Data section >>
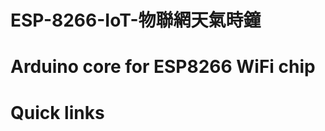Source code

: # ESP-8266-IoT-物聯網天氣時鐘


Arduino core for ESP8266 WiFi chip
===========================================

# Quick links

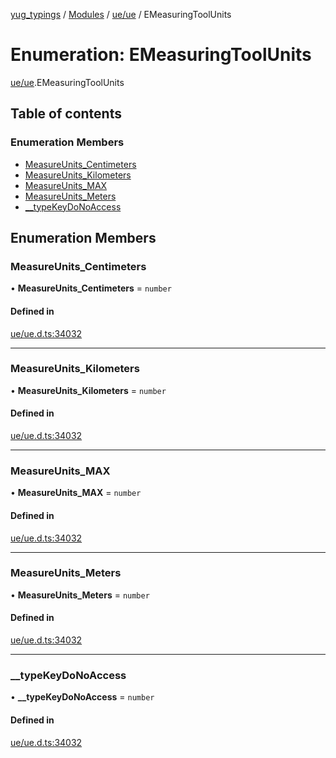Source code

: [yug_typings](../README.md) / [Modules](../modules.md) / [ue/ue](../modules/ue_ue.md) / EMeasuringToolUnits

# Enumeration: EMeasuringToolUnits

[ue/ue](../modules/ue_ue.md).EMeasuringToolUnits

## Table of contents

### Enumeration Members

- [MeasureUnits\_Centimeters](ue_ue.EMeasuringToolUnits.md#measureunits_centimeters)
- [MeasureUnits\_Kilometers](ue_ue.EMeasuringToolUnits.md#measureunits_kilometers)
- [MeasureUnits\_MAX](ue_ue.EMeasuringToolUnits.md#measureunits_max)
- [MeasureUnits\_Meters](ue_ue.EMeasuringToolUnits.md#measureunits_meters)
- [\_\_typeKeyDoNoAccess](ue_ue.EMeasuringToolUnits.md#__typekeydonoaccess)

## Enumeration Members

### MeasureUnits\_Centimeters

• **MeasureUnits\_Centimeters** = `number`

#### Defined in

[ue/ue.d.ts:34032](https://github.com/YugMetaverse/yug_typings/blob/25cad34/ue/ue.d.ts#L34032)

___

### MeasureUnits\_Kilometers

• **MeasureUnits\_Kilometers** = `number`

#### Defined in

[ue/ue.d.ts:34032](https://github.com/YugMetaverse/yug_typings/blob/25cad34/ue/ue.d.ts#L34032)

___

### MeasureUnits\_MAX

• **MeasureUnits\_MAX** = `number`

#### Defined in

[ue/ue.d.ts:34032](https://github.com/YugMetaverse/yug_typings/blob/25cad34/ue/ue.d.ts#L34032)

___

### MeasureUnits\_Meters

• **MeasureUnits\_Meters** = `number`

#### Defined in

[ue/ue.d.ts:34032](https://github.com/YugMetaverse/yug_typings/blob/25cad34/ue/ue.d.ts#L34032)

___

### \_\_typeKeyDoNoAccess

• **\_\_typeKeyDoNoAccess** = `number`

#### Defined in

[ue/ue.d.ts:34032](https://github.com/YugMetaverse/yug_typings/blob/25cad34/ue/ue.d.ts#L34032)
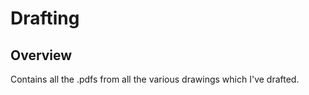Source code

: # Drafting #

## Overview ##
Contains all the .pdfs from all the various drawings which I've drafted.

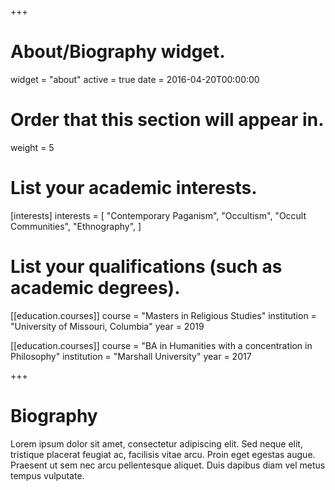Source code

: +++
# About/Biography widget.
widget = "about"
active = true
date = 2016-04-20T00:00:00

# Order that this section will appear in.
weight = 5

# List your academic interests.
[interests]
  interests = [
    "Contemporary Paganism",
    "Occultism",
    "Occult Communities",
    "Ethnography",
  ]

# List your qualifications (such as academic degrees).
[[education.courses]]
  course = "Masters in Religious Studies"
  institution = "University of Missouri, Columbia"
  year = 2019

[[education.courses]]
  course = "BA in Humanities with a concentration in Philosophy"
  institution = "Marshall University"
  year = 2017
 
+++

# Biography

Lorem ipsum dolor sit amet, consectetur adipiscing elit. Sed neque elit, tristique placerat feugiat ac, facilisis vitae arcu. Proin eget egestas augue. Praesent ut sem nec arcu pellentesque aliquet. Duis dapibus diam vel metus tempus vulputate. 
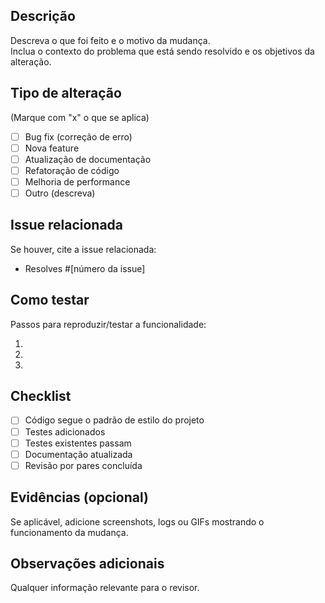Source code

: ## Descrição
Descreva o que foi feito e o motivo da mudança.  
Inclua o contexto do problema que está sendo resolvido e os objetivos da alteração.

## Tipo de alteração
(Marque com "x" o que se aplica)
- [ ] Bug fix (correção de erro)
- [ ] Nova feature
- [ ] Atualização de documentação
- [ ] Refatoração de código
- [ ] Melhoria de performance
- [ ] Outro (descreva)

## Issue relacionada
Se houver, cite a issue relacionada:
- Resolves #[número da issue]

## Como testar
Passos para reproduzir/testar a funcionalidade:

1. 
2. 
3. 

## Checklist
- [ ] Código segue o padrão de estilo do projeto
- [ ] Testes adicionados
- [ ] Testes existentes passam
- [ ] Documentação atualizada
- [ ] Revisão por pares concluída

## Evidências (opcional)
Se aplicável, adicione screenshots, logs ou GIFs mostrando o funcionamento da mudança.

## Observações adicionais
Qualquer informação relevante para o revisor.
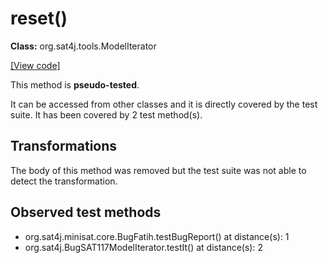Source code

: # reset()

**Class:** org.sat4j.tools.ModelIterator

[[View code]](https://gitlab.ow2.org/sat4j/sat4j/blob/09e9173e400ea6c1794354ca54c36607c53391ff/org.sat4j.core/src/main/java//org/sat4j/tools/ModelIterator.java#L171)

This method is **pseudo-tested**.


It can be accessed from other classes and it is directly covered by the test suite. 
It has been covered by 2 test method(s).

## Transformations

The body of this method was removed but the test suite was not able to detect the transformation.



## Observed test methods

* org.sat4j.minisat.core.BugFatih.testBugReport() at distance(s): 1
* org.sat4j.BugSAT117ModelIterator.testIt() at distance(s): 2

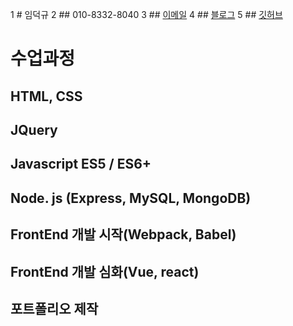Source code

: 1 # 임덕규
2 ## 010-8332-8040
3 ## [이메일](booldook@gmail.com)
4 ## [블로그](http://booldook.com)
5 ## [깃허브](http:github.com)


# 수업과정
## HTML, CSS
## JQuery
## Javascript ES5 / ES6+
## Node. js (Express, MySQL, MongoDB)
## FrontEnd 개발 시작(Webpack, Babel)
## FrontEnd 개발 심화(Vue, react)
## 포트폴리오 제작
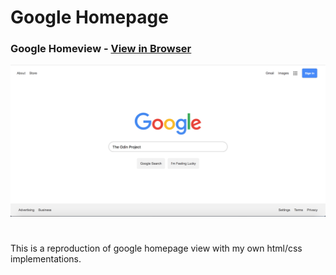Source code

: # Google Homepage

### Google Homeview - [View in Browser](https://sihoonathan.github.io/google-homepage/)

![Screenshot](assets/img/screenshot.png)

#
This is a reproduction of google homepage view with my own html/css implementations.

Goal of the exercise >> All the lines above need to be repeated exactly, with no pictures carried over.

Reply >>
Source code

: # ESP-8266-IoT-物聯網天氣時鐘


Arduino core for ESP8266 WiFi chip
===========================================

# Quick links

Source code

: [yug_typings](../README.md) / [Modules](../modules.md) / [ue/ue](../modules/ue_ue.md) / EMeasuringToolUnits

# Enumeration: EMeasuringToolUnits

[ue/ue](../modules/ue_ue.md).EMeasuringToolUnits

## Table of contents

### Enumeration Members

- [MeasureUnits\_Centimeters](ue_ue.EMeasuringToolUnits.md#measureunits_centimeters)
- [MeasureUnits\_Kilometers](ue_ue.EMeasuringToolUnits.md#measureunits_kilometers)
- [MeasureUnits\_MAX](ue_ue.EMeasuringToolUnits.md#measureunits_max)
- [MeasureUnits\_Meters](ue_ue.EMeasuringToolUnits.md#measureunits_meters)
- [\_\_typeKeyDoNoAccess](ue_ue.EMeasuringToolUnits.md#__typekeydonoaccess)

## Enumeration Members

### MeasureUnits\_Centimeters

• **MeasureUnits\_Centimeters** = `number`

#### Defined in

[ue/ue.d.ts:34032](https://github.com/YugMetaverse/yug_typings/blob/25cad34/ue/ue.d.ts#L34032)

___

### MeasureUnits\_Kilometers

• **MeasureUnits\_Kilometers** = `number`

#### Defined in

[ue/ue.d.ts:34032](https://github.com/YugMetaverse/yug_typings/blob/25cad34/ue/ue.d.ts#L34032)

___

### MeasureUnits\_MAX

• **MeasureUnits\_MAX** = `number`

#### Defined in

[ue/ue.d.ts:34032](https://github.com/YugMetaverse/yug_typings/blob/25cad34/ue/ue.d.ts#L34032)

___

### MeasureUnits\_Meters

• **MeasureUnits\_Meters** = `number`

#### Defined in

[ue/ue.d.ts:34032](https://github.com/YugMetaverse/yug_typings/blob/25cad34/ue/ue.d.ts#L34032)

___

### \_\_typeKeyDoNoAccess

• **\_\_typeKeyDoNoAccess** = `number`

#### Defined in

[ue/ue.d.ts:34032](https://github.com/YugMetaverse/yug_typings/blob/25cad34/ue/ue.d.ts#L34032)
Source code

: # Drafting #

## Overview ##
Contains all the .pdfs from all the various drawings which I've drafted.

Source code

: +++
# About/Biography widget.
widget = "about"
active = true
date = 2016-04-20T00:00:00

# Order that this section will appear in.
weight = 5

# List your academic interests.
[interests]
  interests = [
    "Contemporary Paganism",
    "Occultism",
    "Occult Communities",
    "Ethnography",
  ]

# List your qualifications (such as academic degrees).
[[education.courses]]
  course = "Masters in Religious Studies"
  institution = "University of Missouri, Columbia"
  year = 2019

[[education.courses]]
  course = "BA in Humanities with a concentration in Philosophy"
  institution = "Marshall University"
  year = 2017
 
+++

# Biography

Lorem ipsum dolor sit amet, consectetur adipiscing elit. Sed neque elit, tristique placerat feugiat ac, facilisis vitae arcu. Proin eget egestas augue. Praesent ut sem nec arcu pellentesque aliquet. Duis dapibus diam vel metus tempus vulputate. 
Source code

: ## Descrição
Descreva o que foi feito e o motivo da mudança.  
Inclua o contexto do problema que está sendo resolvido e os objetivos da alteração.

## Tipo de alteração
(Marque com "x" o que se aplica)
- [ ] Bug fix (correção de erro)
- [ ] Nova feature
- [ ] Atualização de documentação
- [ ] Refatoração de código
- [ ] Melhoria de performance
- [ ] Outro (descreva)

## Issue relacionada
Se houver, cite a issue relacionada:
- Resolves #[número da issue]

## Como testar
Passos para reproduzir/testar a funcionalidade:

1. 
2. 
3. 

## Checklist
- [ ] Código segue o padrão de estilo do projeto
- [ ] Testes adicionados
- [ ] Testes existentes passam
- [ ] Documentação atualizada
- [ ] Revisão por pares concluída

## Evidências (opcional)
Se aplicável, adicione screenshots, logs ou GIFs mostrando o funcionamento da mudança.

## Observações adicionais
Qualquer informação relevante para o revisor.
Source code

: # reset()

**Class:** org.sat4j.tools.ModelIterator

[[View code]](https://gitlab.ow2.org/sat4j/sat4j/blob/09e9173e400ea6c1794354ca54c36607c53391ff/org.sat4j.core/src/main/java//org/sat4j/tools/ModelIterator.java#L171)

This method is **pseudo-tested**.


It can be accessed from other classes and it is directly covered by the test suite. 
It has been covered by 2 test method(s).

## Transformations

The body of this method was removed but the test suite was not able to detect the transformation.



## Observed test methods

* org.sat4j.minisat.core.BugFatih.testBugReport() at distance(s): 1
* org.sat4j.BugSAT117ModelIterator.testIt() at distance(s): 2

Source code

: 1 # 임덕규
2 ## 010-8332-8040
3 ## [이메일](booldook@gmail.com)
4 ## [블로그](http://booldook.com)
5 ## [깃허브](http:github.com)


# 수업과정
## HTML, CSS
## JQuery
## Javascript ES5 / ES6+
## Node. js (Express, MySQL, MongoDB)
## FrontEnd 개발 시작(Webpack, Babel)
## FrontEnd 개발 심화(Vue, react)
## 포트폴리오 제작
Source code

: # Google Homepage

### Google Homeview - [View in Browser](https://sihoonathan.github.io/google-homepage/)

![Screenshot](assets/img/screenshot.png)

#
This is a reproduction of google homepage view with my own html/css implementations.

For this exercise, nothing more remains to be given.